“White Ward perform intensely deviant music of a noir shade”, I read. From Odessa in Ukraine, they have been doing their post black metal thing since 2012, have released a couple of EP’s and are now releasing their second album.

This gnaws away at the brain like tooth decay. The title track starts with sirens and sinister piano sounds. A sad and distant saxophone signals the image of urban decay, rain, and glistening empty pavements, a view reinforced by the drab picture on the album cover. This is very reminiscent of Netra’s Sørbyen. The scene explodes and turns into a violent exposé of post black metal. It is dynamic. That utterly sinister sax infused scene finally returns us to gloom and greyness, before the track ends with shivering and indistinct cosmic sounds. Powerful intensity mixes with the melancholy of the distant saxophone. “Dead Heart Confession” continues to fuel the fire with its thunderous start but this post metal is not the kind that builds up gradually. Passages sway between fiery anger and obscure greyness. There are rampant guitar passages but they never detract from the overall aura. Our mind is made to work, as another gloomy score with a faintly distinguishable voice mixes with the black scene. That lonely sounding piano then sets the tone for the sinister echoes of “Shelter”. If the intended effect is to disturb us, it works. The piano becomes more bizarre, and the echoing wall of sound in the background becomes more piercing and extreme. Strange. As “Shelter” is disturbed, “No Cure for Pain” is depressing. The slow sax line that starts it reeks mourning, death and decay. All the while it is about loneliness, grey solitary rooms and sadness. But then three and a half minutes in, there is an explosion of fiery black metal anger. Musically it’s powerful and epic, developing at one point into a highly charged rock solo.

Stylistically it’s a mix as effect takes precedence over generic style, and accordingly “No Cure for Pain” is a dynamic track of twelve minutes duration. All these movements may be too much for some, but it’s all within the framework of epic black metal intensity. The flames are fanned finally, and the saxophone leads us out with another melancholic jazz sequence, this time evolving into an epic finale. Melancholia returns very quickly with the edgy and tense “Surfaces and Depths”. This time we have a vulnerable clean vocal. There’s something old-fashioned about this.
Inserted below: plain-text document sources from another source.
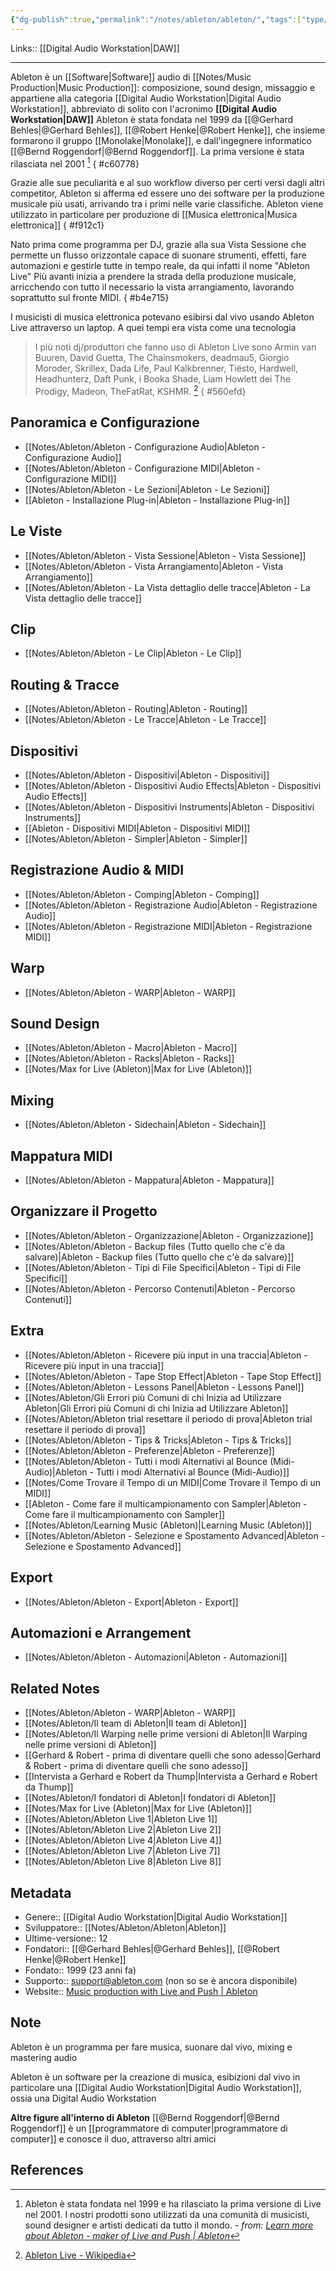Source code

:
```yaml
---
{"dg-publish":true,"permalink":"/notes/ableton/ableton/","tags":["type/dashboard/MOC"]}
---
```


Links:: [[Digital Audio Workstation\|DAW]]

---
Ableton è un [[Software\|Software]] audio di [[Notes/Music Production\|Music Production]]: composizione, sound design, missaggio e appartiene alla categoria [[Digital Audio Workstation\|Digital Audio Workstation]], abbreviato di solito con l'acronimo **[[Digital Audio Workstation\|DAW]]**
Ableton è stata fondata nel 1999 da [[@Gerhard Behles\|@Gerhard Behles]], [[@Robert Henke\|@Robert Henke]], che insieme formarono il gruppo [[Monolake\|Monolake]], e dall'ingegnere informatico [[@Bernd Roggendorf\|@Bernd Roggendorf]]. 
La prima versione è stata rilasciata nel 2001 [^1]
{ #c60778}


Grazie alle sue peculiarità e al suo workflow diverso per certi versi dagli altri competitor, Ableton si afferma ed essere uno dei software per la produzione musicale più usati, arrivando tra i primi  nelle varie classifiche. 
Ableton viene utilizzato in particolare per produzione di [[Musica elettronica\|Musica elettronica]]
{ #f912c1}


Nato prima come programma per DJ, grazie alla sua Vista Sessione che permette un flusso orizzontale capace di suonare strumenti, effetti, fare automazioni e gestirle tutte in tempo reale, da qui infatti il nome "Ableton Live"
Più avanti inizia a prendere la strada della produzione musicale, arricchendo con tutto il necessario la vista arrangiamento, lavorando soprattutto sul fronte MIDI.
{ #b4e715}


I musicisti di musica elettronica potevano esibirsi dal vivo usando Ableton Live attraverso un laptop. A quei tempi era vista come una tecnologia 

> I più noti dj/produttori che fanno uso di Ableton Live sono Armin van Buuren, David Guetta, The Chainsmokers, deadmau5, Giorgio Moroder, Skrillex, Dada Life, Paul Kalkbrenner, Tiësto, Hardwell, Headhunterz, Daft Punk, i Booka Shade, Liam Howlett dei The Prodigy, Madeon, TheFatRat, KSHMR. [^2]
{ #560efd}

> 


## Panoramica e Configurazione

- [[Notes/Ableton/Ableton - Configurazione Audio\|Ableton - Configurazione Audio]]
- [[Notes/Ableton/Ableton - Configurazione MIDI\|Ableton - Configurazione MIDI]]
- [[Notes/Ableton/Ableton - Le Sezioni\|Ableton - Le Sezioni]]
- [[Ableton - Installazione Plug-in\|Ableton - Installazione Plug-in]]

## Le Viste

- [[Notes/Ableton/Ableton - Vista Sessione\|Ableton - Vista Sessione]]
- [[Notes/Ableton/Ableton - Vista Arrangiamento\|Ableton - Vista Arrangiamento]]
- [[Notes/Ableton/Ableton - La Vista dettaglio delle tracce\|Ableton - La Vista dettaglio delle tracce]]


## Clip

- [[Notes/Ableton/Ableton - Le Clip\|Ableton - Le Clip]]

## Routing & Tracce

- [[Notes/Ableton/Ableton - Routing\|Ableton - Routing]]
- [[Notes/Ableton/Ableton - Le Tracce\|Ableton - Le Tracce]]


## Dispositivi

- [[Notes/Ableton/Ableton - Dispositivi\|Ableton - Dispositivi]]
- [[Notes/Ableton/Ableton - Dispositivi Audio Effects\|Ableton - Dispositivi Audio Effects]]
- [[Notes/Ableton/Ableton - Dispositivi Instruments\|Ableton - Dispositivi Instruments]]
- [[Ableton - Dispositivi MIDI\|Ableton - Dispositivi MIDI]]
- [[Notes/Ableton/Ableton - Simpler\|Ableton - Simpler]]

## Registrazione Audio & MIDI

- [[Notes/Ableton/Ableton - Comping\|Ableton - Comping]]
- [[Notes/Ableton/Ableton - Registrazione Audio\|Ableton - Registrazione Audio]]
- [[Notes/Ableton/Ableton - Registrazione MIDI\|Ableton - Registrazione MIDI]]

## Warp

- [[Notes/Ableton/Ableton - WARP\|Ableton - WARP]]

## Sound Design

- [[Notes/Ableton/Ableton - Macro\|Ableton - Macro]]
- [[Notes/Ableton/Ableton - Racks\|Ableton - Racks]]
- [[Notes/Max for Live (Ableton)\|Max for Live (Ableton)]]

## Mixing

- [[Notes/Ableton/Ableton - Sidechain\|Ableton - Sidechain]]

## Mappatura MIDI

- [[Notes/Ableton/Ableton - Mappatura\|Ableton - Mappatura]]

## Organizzare il Progetto

- [[Notes/Ableton/Ableton - Organizzazione\|Ableton - Organizzazione]]
- [[Notes/Ableton/Ableton - Backup files (Tutto quello che c'è da salvare)\|Ableton - Backup files (Tutto quello che c'è da salvare)]]
- [[Notes/Ableton/Ableton - Tipi di File Specifici\|Ableton - Tipi di File Specifici]]
- [[Notes/Ableton/Ableton - Percorso Contenuti\|Ableton - Percorso Contenuti]]


## Extra

- [[Notes/Ableton/Ableton - Ricevere più input in una traccia\|Ableton - Ricevere più input in una traccia]]
- [[Notes/Ableton/Ableton - Tape Stop Effect\|Ableton - Tape Stop Effect]]
- [[Notes/Ableton/Ableton - Lessons Panel\|Ableton - Lessons Panel]]
- [[Notes/Ableton/Gli Errori più Comuni di chi Inizia ad Utilizzare Ableton\|Gli Errori più Comuni di chi Inizia ad Utilizzare Ableton]]
- [[Notes/Ableton/Ableton trial resettare il periodo di prova\|Ableton trial resettare il periodo di prova]]
- [[Notes/Ableton/Ableton - Tips & Tricks\|Ableton - Tips & Tricks]]
- [[Notes/Ableton/Ableton - Preferenze\|Ableton - Preferenze]]
- [[Notes/Ableton/Ableton - Tutti i modi Alternativi al Bounce (Midi-Audio)\|Ableton - Tutti i modi Alternativi al Bounce (Midi-Audio)]]
- [[Notes/Come Trovare il Tempo di un MIDI\|Come Trovare il Tempo di un MIDI]]
- [[Ableton - Come fare il multicampionamento con Sampler\|Ableton - Come fare il multicampionamento con Sampler]]
- [[Notes/Ableton/Learning Music (Ableton)\|Learning Music (Ableton)]]
- [[Notes/Ableton/Ableton - Selezione e Spostamento Advanced\|Ableton - Selezione e Spostamento Advanced]]



## Export

- [[Notes/Ableton/Ableton - Export\|Ableton - Export]]

## Automazioni e Arrangement

- [[Notes/Ableton/Ableton - Automazioni\|Ableton - Automazioni]]



## Related Notes

- [[Notes/Ableton/Ableton - WARP\|Ableton - WARP]]
- [[Notes/Ableton/Il team di Ableton\|Il team di Ableton]]
- [[Notes/Ableton/Il Warping nelle prime versioni di Ableton\|Il Warping nelle prime versioni di Ableton]]
- [[Gerhard & Robert - prima di diventare quelli che sono adesso\|Gerhard & Robert - prima di diventare quelli che sono adesso]]
- [[Intervista a Gerhard e Robert da Thump\|Intervista a Gerhard e Robert da Thump]]
- [[Notes/Ableton/I fondatori di Ableton\|I fondatori di Ableton]]
- [[Notes/Max for Live (Ableton)\|Max for Live (Ableton)]]
- [[Notes/Ableton/Ableton Live 1\|Ableton Live 1]]
- [[Notes/Ableton/Ableton Live 2\|Ableton Live 2]]
- [[Notes/Ableton/Ableton Live 4\|Ableton Live 4]]
- [[Notes/Ableton/Ableton Live 7\|Ableton Live 7]]
- [[Notes/Ableton/Ableton Live 8\|Ableton Live 8]]

## Metadata

- Genere:: [[Digital Audio Workstation\|Digital Audio Workstation]]
- Sviluppatore:: [[Notes/Ableton/Ableton\|Ableton]]
- Ultime-versione:: 12
- Fondatori:: [[@Gerhard Behles\|@Gerhard Behles]], [[@Robert Henke\|@Robert Henke]]
- Fondato:: 1999 (23 anni fa)
- Supporto:: support@ableton.com (non so se è ancora disponibile)
- Website:: [Music production with Live and Push | Ableton](https://www.ableton.com/en/)

## Note

Ableton è un programma per fare musica, suonare dal vivo, mixing e mastering audio

Ableton è un software per la creazione di musica, esibizioni dal vivo in particolare una [[Digital Audio Workstation\|Digital Audio Workstation]], ossia una Digital Audio Workstation

**Altre figure all'interno di Ableton**
[[@Bernd Roggendorf\|@Bernd Roggendorf]] è un [[programmatore di computer\|programmatore di computer]] e conosce il duo, attraverso altri amici

## References

[^1]:  Ableton è stata fondata nel 1999 e ha rilasciato la prima versione di Live nel 2001. I nostri prodotti sono utilizzati da una comunità di musicisti, sound designer e artisti dedicati da tutto il mondo. - _from: [Learn more about Ableton - maker of Live and Push | Ableton](https://www.ableton.com/en/about/)_

[^2]: [Ableton Live - Wikipedia](https://it.wikipedia.org/wiki/Ableton_Live)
The archaic piano adds to the atmosphere. The drum adds authority and calm, while the saxophone creates visions of despair and hopelessness. “Surfaces and Depths” shows another side of this multi-faceted band. The song ends in epic style. As if White Ward haven’t played with enough, a lonely echoing voice starts the final monstrous twelve minute piece “Uncanny Delusions”. The harsh growls cut in. The saxophone plays its tune before the song switches over to raw and harsh black metal and a dark spoken section. I suppose the band could be accused of making all these changes without rhyme or reason, and in pure terms the structure could be more cohesive, but this is an epic work and we are taken to different emotional heights and depths. From fire and anger we go back to anguish and despair, and the nocturnal melancholy of that haunting saxophone, and one final off the wall contribution from White Ward, who may depict boring worlds but themselves have imaginative energy in abundance.

So many moods, so many ideas. This is a remarkable album. It is angry. It is depressive. It is melancholic. It is epic. “Love Exchange Failure” is thought-provoking, absorbing and hugely atmospheric.